--- START ---

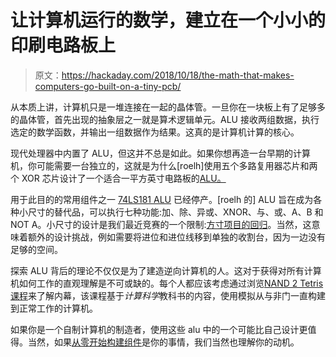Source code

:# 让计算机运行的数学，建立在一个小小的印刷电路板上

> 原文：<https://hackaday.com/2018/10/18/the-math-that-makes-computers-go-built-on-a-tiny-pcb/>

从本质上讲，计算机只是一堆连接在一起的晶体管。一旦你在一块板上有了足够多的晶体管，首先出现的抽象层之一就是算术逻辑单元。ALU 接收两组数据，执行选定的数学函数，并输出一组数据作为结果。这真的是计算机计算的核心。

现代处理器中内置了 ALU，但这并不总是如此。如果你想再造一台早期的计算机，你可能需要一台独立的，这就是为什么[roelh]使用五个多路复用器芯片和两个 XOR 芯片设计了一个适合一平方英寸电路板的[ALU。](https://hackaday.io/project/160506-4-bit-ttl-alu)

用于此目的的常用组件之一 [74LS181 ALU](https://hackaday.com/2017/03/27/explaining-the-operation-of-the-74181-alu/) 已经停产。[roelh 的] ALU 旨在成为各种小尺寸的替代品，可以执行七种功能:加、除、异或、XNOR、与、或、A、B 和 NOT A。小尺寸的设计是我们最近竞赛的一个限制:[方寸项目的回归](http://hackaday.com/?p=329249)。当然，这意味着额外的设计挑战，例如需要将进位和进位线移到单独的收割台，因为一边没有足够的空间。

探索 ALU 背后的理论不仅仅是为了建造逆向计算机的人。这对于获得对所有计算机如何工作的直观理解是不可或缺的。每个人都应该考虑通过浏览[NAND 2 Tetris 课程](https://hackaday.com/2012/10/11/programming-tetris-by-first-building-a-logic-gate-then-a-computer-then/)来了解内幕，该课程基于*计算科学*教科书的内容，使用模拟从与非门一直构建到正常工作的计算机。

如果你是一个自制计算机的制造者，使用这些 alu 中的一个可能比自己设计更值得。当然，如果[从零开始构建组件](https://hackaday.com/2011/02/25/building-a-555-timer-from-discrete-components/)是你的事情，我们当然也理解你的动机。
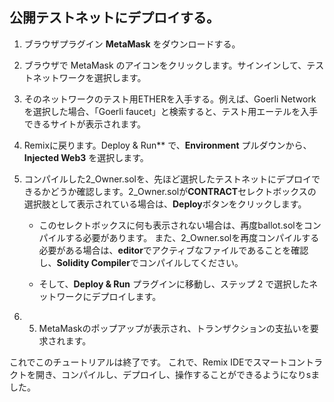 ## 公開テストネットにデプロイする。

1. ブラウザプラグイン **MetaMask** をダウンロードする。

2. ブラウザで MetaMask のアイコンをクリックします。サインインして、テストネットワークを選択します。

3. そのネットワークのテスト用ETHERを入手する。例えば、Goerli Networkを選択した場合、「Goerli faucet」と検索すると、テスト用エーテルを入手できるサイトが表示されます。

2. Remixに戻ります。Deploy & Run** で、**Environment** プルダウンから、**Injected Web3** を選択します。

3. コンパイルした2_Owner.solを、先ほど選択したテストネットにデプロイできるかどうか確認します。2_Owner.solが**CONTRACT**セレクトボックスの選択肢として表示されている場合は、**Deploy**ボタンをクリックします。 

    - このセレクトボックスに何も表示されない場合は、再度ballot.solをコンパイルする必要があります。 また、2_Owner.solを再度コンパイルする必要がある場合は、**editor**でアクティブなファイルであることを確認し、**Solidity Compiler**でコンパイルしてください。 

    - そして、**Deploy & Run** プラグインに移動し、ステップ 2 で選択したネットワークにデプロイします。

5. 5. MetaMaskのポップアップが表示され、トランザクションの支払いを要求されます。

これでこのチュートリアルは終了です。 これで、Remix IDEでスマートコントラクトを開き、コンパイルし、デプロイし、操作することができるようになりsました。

--- END ---

• **Task statement**: Once the pictures are set aside, output the whole listing exactly.

• **Problem solution**:
Source code

:# 让计算机运行的数学，建立在一个小小的印刷电路板上

> 原文：<https://hackaday.com/2018/10/18/the-math-that-makes-computers-go-built-on-a-tiny-pcb/>

从本质上讲，计算机只是一堆连接在一起的晶体管。一旦你在一块板上有了足够多的晶体管，首先出现的抽象层之一就是算术逻辑单元。ALU 接收两组数据，执行选定的数学函数，并输出一组数据作为结果。这真的是计算机计算的核心。

现代处理器中内置了 ALU，但这并不总是如此。如果你想再造一台早期的计算机，你可能需要一台独立的，这就是为什么[roelh]使用五个多路复用器芯片和两个 XOR 芯片设计了一个适合一平方英寸电路板的[ALU。](https://hackaday.io/project/160506-4-bit-ttl-alu)

用于此目的的常用组件之一 [74LS181 ALU](https://hackaday.com/2017/03/27/explaining-the-operation-of-the-74181-alu/) 已经停产。[roelh 的] ALU 旨在成为各种小尺寸的替代品，可以执行七种功能:加、除、异或、XNOR、与、或、A、B 和 NOT A。小尺寸的设计是我们最近竞赛的一个限制:[方寸项目的回归](http://hackaday.com/?p=329249)。当然，这意味着额外的设计挑战，例如需要将进位和进位线移到单独的收割台，因为一边没有足够的空间。

探索 ALU 背后的理论不仅仅是为了建造逆向计算机的人。这对于获得对所有计算机如何工作的直观理解是不可或缺的。每个人都应该考虑通过浏览[NAND 2 Tetris 课程](https://hackaday.com/2012/10/11/programming-tetris-by-first-building-a-logic-gate-then-a-computer-then/)来了解内幕，该课程基于*计算科学*教科书的内容，使用模拟从与非门一直构建到正常工作的计算机。

如果你是一个自制计算机的制造者，使用这些 alu 中的一个可能比自己设计更值得。当然，如果[从零开始构建组件](https://hackaday.com/2011/02/25/building-a-555-timer-from-discrete-components/)是你的事情，我们当然也理解你的动机。
 ## 公開テストネットにデプロイする。

1. ブラウザプラグイン **MetaMask** をダウンロードする。

2. ブラウザで MetaMask のアイコンをクリックします。サインインして、テストネットワークを選択します。

3. そのネットワークのテスト用ETHERを入手する。例えば、Goerli Networkを選択した場合、「Goerli faucet」と検索すると、テスト用エーテルを入手できるサイトが表示されます。

2. Remixに戻ります。Deploy & Run** で、**Environment** プルダウンから、**Injected Web3** を選択します。

3. コンパイルした2_Owner.solを、先ほど選択したテストネットにデプロイできるかどうか確認します。2_Owner.solが**CONTRACT**セレクトボックスの選択肢として表示されている場合は、**Deploy**ボタンをクリックします。 

    - このセレクトボックスに何も表示されない場合は、再度ballot.solをコンパイルする必要があります。 また、2_Owner.solを再度コンパイルする必要がある場合は、**editor**でアクティブなファイルであることを確認し、**Solidity Compiler**でコンパイルしてください。 

    - そして、**Deploy & Run** プラグインに移動し、ステップ 2 で選択したネットワークにデプロイします。

5. 5. MetaMaskのポップアップが表示され、トランザクションの支払いを要求されます。

これでこのチュートリアルは終了です。 これで、Remix IDEでスマートコントラクトを開き、コンパイルし、デプロイし、操作することができるようになりsました。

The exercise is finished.